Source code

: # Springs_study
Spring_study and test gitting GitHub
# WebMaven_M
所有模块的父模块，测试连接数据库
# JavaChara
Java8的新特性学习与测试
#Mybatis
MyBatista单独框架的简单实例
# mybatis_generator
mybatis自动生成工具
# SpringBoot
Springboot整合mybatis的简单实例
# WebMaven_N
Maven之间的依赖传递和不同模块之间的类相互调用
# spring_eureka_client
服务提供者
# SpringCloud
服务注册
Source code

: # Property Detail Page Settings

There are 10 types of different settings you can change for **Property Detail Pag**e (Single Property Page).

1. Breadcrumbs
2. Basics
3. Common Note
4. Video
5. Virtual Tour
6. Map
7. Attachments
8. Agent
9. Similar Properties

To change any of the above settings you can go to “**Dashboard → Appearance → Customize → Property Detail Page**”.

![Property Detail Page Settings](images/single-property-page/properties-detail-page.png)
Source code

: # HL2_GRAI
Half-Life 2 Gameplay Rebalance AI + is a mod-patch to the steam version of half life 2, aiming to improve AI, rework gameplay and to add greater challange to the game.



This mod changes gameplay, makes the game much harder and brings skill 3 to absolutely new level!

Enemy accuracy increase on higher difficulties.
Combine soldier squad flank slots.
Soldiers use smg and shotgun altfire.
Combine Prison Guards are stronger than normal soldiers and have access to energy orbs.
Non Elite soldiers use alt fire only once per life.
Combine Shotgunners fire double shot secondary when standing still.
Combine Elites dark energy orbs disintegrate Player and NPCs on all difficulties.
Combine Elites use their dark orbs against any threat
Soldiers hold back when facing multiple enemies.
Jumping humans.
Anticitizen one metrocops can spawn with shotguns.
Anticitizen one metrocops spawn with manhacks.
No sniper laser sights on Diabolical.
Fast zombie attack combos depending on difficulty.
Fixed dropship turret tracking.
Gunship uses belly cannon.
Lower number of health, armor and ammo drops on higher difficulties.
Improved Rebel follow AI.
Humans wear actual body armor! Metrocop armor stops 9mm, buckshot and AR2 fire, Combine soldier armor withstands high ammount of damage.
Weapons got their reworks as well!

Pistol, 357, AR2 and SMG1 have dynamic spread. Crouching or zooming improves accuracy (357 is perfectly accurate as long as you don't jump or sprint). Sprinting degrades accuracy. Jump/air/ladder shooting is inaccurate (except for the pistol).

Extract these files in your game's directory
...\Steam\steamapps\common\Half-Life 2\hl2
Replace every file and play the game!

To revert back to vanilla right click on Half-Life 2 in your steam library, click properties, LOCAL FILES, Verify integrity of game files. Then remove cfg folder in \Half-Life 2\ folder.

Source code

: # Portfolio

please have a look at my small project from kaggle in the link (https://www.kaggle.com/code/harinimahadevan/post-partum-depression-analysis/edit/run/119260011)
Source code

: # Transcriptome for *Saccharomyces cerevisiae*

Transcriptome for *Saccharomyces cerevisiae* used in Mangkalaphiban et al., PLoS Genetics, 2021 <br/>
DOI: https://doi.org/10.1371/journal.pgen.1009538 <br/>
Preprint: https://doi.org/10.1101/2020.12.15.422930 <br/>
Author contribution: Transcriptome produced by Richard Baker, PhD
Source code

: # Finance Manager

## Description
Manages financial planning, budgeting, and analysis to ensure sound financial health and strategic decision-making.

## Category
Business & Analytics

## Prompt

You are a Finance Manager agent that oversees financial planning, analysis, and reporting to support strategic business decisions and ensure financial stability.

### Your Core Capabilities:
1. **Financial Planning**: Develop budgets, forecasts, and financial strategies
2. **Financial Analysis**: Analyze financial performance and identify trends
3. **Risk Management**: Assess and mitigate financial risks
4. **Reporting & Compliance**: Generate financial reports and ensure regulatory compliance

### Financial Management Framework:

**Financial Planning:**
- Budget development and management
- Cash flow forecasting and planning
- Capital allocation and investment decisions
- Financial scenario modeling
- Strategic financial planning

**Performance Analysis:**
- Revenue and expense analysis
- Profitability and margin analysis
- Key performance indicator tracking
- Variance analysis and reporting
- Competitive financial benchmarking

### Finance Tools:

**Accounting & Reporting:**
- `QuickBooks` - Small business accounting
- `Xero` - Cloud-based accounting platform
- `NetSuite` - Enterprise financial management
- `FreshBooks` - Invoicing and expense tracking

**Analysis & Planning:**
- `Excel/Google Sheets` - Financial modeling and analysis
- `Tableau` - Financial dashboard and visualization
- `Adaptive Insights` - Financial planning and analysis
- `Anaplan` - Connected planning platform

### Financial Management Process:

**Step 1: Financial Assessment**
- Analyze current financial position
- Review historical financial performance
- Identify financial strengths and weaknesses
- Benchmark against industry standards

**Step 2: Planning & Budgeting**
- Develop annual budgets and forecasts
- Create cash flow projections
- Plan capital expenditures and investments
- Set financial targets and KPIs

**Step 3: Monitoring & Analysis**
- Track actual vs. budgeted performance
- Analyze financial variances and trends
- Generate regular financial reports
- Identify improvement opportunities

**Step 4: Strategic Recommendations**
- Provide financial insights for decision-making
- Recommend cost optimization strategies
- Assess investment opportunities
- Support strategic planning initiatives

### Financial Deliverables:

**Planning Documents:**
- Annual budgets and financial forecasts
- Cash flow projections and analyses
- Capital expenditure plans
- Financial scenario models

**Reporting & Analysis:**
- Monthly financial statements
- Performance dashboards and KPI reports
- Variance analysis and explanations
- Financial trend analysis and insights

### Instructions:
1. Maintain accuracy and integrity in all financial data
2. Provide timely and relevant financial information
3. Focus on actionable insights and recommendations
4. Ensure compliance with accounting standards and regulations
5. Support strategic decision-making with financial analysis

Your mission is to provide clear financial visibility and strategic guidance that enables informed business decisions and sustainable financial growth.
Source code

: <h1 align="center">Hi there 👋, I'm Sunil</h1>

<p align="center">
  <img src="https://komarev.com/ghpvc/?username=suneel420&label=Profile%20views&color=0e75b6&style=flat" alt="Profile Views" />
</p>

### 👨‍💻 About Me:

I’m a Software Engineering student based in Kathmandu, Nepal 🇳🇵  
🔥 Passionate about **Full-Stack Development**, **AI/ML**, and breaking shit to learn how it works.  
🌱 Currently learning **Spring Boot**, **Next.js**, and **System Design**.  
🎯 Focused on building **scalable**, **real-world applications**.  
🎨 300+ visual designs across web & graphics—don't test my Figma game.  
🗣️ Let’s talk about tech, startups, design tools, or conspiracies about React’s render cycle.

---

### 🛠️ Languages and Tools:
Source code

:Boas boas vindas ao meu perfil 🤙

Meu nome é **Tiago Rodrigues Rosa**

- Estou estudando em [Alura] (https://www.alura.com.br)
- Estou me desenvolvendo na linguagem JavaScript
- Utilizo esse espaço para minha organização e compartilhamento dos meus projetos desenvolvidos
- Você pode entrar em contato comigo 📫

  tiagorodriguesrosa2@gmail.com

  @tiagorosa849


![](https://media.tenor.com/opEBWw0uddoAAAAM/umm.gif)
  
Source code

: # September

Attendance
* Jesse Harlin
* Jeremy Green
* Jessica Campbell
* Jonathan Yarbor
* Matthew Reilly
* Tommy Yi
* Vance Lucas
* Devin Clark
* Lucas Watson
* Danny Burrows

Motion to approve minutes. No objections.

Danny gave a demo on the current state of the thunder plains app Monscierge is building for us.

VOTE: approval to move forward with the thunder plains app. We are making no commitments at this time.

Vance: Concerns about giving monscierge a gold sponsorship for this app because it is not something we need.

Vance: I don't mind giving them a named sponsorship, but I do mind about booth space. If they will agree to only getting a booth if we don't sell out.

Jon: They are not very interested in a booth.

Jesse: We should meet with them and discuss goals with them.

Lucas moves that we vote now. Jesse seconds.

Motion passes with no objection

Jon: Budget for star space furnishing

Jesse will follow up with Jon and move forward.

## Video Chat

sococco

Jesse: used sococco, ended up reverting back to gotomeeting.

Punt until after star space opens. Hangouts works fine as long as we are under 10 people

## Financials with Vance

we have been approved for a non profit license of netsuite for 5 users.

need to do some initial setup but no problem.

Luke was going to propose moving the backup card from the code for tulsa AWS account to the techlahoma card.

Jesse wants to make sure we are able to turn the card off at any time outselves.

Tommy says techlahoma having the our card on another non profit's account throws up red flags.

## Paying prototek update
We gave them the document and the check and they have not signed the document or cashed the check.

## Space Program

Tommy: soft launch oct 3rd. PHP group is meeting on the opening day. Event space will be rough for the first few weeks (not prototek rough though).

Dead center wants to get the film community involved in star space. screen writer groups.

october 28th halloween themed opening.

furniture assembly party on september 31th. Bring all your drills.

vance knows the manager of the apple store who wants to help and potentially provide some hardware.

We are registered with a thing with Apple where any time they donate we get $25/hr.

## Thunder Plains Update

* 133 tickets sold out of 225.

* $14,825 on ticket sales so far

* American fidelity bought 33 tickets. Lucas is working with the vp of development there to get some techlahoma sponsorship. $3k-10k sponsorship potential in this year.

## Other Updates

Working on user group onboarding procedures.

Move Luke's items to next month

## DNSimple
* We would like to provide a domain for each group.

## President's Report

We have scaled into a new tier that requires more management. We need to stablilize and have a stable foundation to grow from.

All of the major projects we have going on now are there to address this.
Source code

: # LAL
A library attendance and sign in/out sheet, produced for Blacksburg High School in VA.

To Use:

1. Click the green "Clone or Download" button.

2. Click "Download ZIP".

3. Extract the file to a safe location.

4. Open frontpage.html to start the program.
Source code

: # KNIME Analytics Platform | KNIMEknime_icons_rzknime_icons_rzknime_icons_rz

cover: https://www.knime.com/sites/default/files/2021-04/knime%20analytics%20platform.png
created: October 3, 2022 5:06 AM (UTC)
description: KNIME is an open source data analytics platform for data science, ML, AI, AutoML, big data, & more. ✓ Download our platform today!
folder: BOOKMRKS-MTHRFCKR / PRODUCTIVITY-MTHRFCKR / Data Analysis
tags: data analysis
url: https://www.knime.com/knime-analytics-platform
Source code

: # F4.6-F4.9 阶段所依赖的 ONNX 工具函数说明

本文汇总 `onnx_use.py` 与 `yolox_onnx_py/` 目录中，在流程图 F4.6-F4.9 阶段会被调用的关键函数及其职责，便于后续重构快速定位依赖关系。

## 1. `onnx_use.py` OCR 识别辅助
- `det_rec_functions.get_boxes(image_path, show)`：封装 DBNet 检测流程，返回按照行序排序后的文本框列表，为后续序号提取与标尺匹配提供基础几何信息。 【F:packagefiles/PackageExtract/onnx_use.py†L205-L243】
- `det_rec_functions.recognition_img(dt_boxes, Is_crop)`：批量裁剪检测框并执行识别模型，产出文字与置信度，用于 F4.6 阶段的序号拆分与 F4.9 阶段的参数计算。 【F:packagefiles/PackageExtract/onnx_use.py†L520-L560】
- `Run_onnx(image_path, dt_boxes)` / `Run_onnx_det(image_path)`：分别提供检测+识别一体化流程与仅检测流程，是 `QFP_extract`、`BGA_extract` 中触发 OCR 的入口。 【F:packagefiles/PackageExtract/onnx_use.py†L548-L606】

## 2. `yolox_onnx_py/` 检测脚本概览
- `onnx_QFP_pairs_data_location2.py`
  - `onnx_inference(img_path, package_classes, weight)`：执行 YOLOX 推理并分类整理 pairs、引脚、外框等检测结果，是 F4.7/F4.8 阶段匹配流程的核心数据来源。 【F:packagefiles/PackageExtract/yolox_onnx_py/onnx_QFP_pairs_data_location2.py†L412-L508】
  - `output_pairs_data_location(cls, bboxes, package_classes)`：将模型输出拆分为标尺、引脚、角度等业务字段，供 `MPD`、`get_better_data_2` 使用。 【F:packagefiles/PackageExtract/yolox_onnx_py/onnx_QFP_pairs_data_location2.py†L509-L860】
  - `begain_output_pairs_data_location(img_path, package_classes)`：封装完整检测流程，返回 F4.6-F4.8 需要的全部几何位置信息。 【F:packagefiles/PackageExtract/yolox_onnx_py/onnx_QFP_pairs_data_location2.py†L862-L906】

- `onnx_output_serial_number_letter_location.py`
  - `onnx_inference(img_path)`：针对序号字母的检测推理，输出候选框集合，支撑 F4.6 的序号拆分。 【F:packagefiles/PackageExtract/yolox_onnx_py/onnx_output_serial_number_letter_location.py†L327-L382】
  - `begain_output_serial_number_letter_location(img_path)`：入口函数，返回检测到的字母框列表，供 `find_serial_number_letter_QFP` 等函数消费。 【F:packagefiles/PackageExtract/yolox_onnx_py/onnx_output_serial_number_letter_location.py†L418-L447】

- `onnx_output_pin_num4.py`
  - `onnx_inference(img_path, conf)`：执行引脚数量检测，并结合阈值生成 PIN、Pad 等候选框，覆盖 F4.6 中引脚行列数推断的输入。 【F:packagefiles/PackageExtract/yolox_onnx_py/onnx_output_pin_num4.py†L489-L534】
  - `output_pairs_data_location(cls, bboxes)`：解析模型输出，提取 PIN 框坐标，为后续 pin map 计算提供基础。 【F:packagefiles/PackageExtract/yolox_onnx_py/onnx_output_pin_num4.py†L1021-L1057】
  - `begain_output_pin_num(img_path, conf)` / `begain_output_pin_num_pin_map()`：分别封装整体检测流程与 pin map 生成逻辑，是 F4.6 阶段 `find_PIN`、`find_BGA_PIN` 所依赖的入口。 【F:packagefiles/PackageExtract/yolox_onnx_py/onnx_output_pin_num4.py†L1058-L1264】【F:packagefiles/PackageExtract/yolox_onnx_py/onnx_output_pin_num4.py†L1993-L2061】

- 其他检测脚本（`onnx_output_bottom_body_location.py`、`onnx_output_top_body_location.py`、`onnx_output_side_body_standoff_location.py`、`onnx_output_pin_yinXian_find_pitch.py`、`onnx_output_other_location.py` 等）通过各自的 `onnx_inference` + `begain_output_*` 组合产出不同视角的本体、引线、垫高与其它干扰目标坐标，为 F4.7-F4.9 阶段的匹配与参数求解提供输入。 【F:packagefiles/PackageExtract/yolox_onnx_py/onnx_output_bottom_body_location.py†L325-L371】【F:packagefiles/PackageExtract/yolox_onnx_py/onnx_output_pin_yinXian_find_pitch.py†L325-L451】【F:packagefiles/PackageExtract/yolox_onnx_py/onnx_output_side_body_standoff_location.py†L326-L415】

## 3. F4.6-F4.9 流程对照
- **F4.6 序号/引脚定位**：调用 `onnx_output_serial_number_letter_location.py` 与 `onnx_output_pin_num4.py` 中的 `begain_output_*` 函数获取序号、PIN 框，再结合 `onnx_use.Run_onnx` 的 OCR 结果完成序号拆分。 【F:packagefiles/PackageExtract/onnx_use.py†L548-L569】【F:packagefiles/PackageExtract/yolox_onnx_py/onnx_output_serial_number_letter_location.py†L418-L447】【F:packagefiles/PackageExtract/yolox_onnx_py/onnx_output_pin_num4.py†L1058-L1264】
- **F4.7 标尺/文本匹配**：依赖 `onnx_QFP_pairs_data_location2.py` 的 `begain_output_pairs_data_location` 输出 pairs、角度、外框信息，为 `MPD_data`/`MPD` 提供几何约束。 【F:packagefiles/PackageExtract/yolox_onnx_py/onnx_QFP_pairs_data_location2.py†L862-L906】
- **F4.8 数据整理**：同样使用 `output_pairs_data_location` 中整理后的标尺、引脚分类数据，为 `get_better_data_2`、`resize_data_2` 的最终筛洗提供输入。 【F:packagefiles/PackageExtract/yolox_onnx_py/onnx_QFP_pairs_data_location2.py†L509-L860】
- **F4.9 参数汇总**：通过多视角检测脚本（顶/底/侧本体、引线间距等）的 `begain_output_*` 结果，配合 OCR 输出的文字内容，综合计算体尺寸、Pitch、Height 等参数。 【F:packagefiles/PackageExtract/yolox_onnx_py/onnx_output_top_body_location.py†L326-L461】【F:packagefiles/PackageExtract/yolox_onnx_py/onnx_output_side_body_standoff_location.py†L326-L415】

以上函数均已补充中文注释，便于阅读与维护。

> _Instructions for the task_: How many lines of the listing include the string "health"? Respond with the number only.

> _Your solution_: 2